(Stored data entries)

•••••

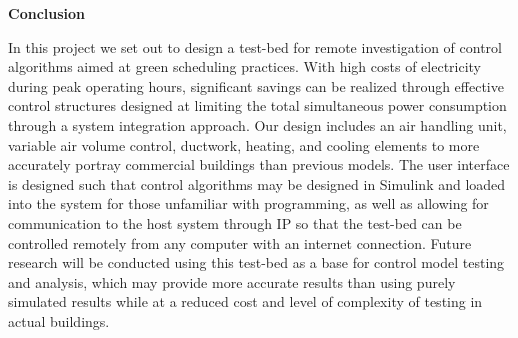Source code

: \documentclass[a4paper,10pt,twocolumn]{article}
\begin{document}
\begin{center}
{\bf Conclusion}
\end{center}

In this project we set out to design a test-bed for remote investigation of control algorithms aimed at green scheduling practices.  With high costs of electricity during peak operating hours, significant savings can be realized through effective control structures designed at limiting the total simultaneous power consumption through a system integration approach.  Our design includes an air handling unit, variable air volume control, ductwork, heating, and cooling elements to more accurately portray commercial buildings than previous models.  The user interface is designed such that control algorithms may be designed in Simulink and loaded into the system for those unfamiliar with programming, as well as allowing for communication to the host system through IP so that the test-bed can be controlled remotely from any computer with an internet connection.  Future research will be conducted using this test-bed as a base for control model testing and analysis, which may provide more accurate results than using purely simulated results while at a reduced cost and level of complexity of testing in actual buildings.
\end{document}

•••••

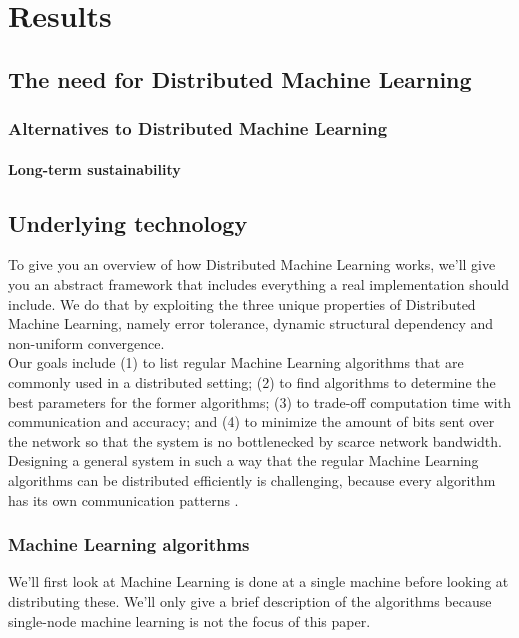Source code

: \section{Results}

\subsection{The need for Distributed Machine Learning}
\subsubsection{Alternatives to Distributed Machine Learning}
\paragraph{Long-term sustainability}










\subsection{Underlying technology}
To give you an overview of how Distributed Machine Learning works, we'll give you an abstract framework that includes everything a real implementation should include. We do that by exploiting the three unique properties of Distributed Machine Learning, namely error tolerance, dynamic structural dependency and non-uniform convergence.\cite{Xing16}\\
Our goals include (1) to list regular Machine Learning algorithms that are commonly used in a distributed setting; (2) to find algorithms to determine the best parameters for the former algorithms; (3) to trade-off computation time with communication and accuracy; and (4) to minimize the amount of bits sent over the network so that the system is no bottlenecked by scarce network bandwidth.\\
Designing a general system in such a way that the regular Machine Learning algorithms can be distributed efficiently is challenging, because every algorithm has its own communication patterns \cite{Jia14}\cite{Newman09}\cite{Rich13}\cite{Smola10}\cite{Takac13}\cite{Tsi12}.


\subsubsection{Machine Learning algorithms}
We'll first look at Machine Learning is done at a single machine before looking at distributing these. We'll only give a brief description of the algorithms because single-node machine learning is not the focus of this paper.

•••••

REQUIRED WORK → Given the records above, restate word for word only the lines starting at the one with "Designing a general" and ending at the one with "We'll first look".

EXERCISE ANSWER →
Designing a general system in such a way that the regular Machine Learning algorithms can be distributed efficiently is challenging, because every algorithm has its own communication patterns \cite{Jia14}\cite{Newman09}\cite{Rich13}\cite{Smola10}\cite{Takac13}\cite{Tsi12}.


\subsubsection{Machine Learning algorithms}
We'll first look at Machine Learning is done at a single machine before looking at distributing these. We'll only give a brief description of the algorithms because single-node machine learning is not the focus of this paper.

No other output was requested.